# ABOUT THIS EXERCISE:
Beginning at the line that contains "Finding the GCF", repeat every line of the listing exactly through the final one.

# RECORD EXTRACTS:

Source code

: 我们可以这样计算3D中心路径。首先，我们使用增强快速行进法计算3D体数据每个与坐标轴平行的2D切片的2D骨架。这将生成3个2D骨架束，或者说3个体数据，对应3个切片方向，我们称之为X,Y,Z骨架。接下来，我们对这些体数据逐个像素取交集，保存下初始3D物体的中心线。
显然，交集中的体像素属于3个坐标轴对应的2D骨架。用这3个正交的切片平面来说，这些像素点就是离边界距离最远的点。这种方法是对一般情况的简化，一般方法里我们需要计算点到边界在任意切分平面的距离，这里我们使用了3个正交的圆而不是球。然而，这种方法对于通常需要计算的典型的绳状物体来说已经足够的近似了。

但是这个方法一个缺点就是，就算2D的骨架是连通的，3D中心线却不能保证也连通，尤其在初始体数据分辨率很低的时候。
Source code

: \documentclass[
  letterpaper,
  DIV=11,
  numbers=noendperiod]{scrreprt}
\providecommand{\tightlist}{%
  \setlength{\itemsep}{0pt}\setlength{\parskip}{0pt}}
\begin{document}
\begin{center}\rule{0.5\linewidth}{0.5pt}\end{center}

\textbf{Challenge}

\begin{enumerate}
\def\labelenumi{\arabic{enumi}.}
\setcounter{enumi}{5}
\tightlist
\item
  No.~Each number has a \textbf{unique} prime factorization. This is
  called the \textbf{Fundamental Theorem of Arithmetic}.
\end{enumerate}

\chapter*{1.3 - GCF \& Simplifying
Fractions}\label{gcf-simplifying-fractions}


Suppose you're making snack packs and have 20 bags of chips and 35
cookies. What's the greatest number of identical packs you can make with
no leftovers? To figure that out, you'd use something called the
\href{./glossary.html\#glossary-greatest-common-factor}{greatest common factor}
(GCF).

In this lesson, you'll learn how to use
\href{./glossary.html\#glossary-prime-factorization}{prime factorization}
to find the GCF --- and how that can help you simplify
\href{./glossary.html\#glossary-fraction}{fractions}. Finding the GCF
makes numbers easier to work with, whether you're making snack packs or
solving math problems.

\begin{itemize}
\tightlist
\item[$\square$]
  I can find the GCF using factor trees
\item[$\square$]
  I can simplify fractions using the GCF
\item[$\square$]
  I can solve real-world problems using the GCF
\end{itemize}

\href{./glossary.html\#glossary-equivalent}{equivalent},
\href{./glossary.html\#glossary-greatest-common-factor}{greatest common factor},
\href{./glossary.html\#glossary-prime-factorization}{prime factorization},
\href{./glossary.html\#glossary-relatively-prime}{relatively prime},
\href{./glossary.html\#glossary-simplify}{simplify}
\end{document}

# ANSWER TO THIS EXERCISE:
\href{./glossary.html\#glossary-fraction}{fractions}. Finding the GCF
makes numbers easier to work with, whether you're making snack packs or
solving math problems.

\begin{itemize}
\tightlist
\item[$\square$]
  I can find the GCF using factor trees
\item[$\square$]
  I can simplify fractions using the GCF
\item[$\square$]
  I can solve real-world problems using the GCF
\end{itemize}

\href{./glossary.html\#glossary-equivalent}{equivalent},
\href{./glossary.html\#glossary-greatest-common-factor}{greatest common factor},
\href{./glossary.html\#glossary-prime-factorization}{prime factorization},
\href{./glossary.html\#glossary-relatively-prime}{relatively prime},
\href{./glossary.html\#glossary-simplify}{simplify}
\end{document}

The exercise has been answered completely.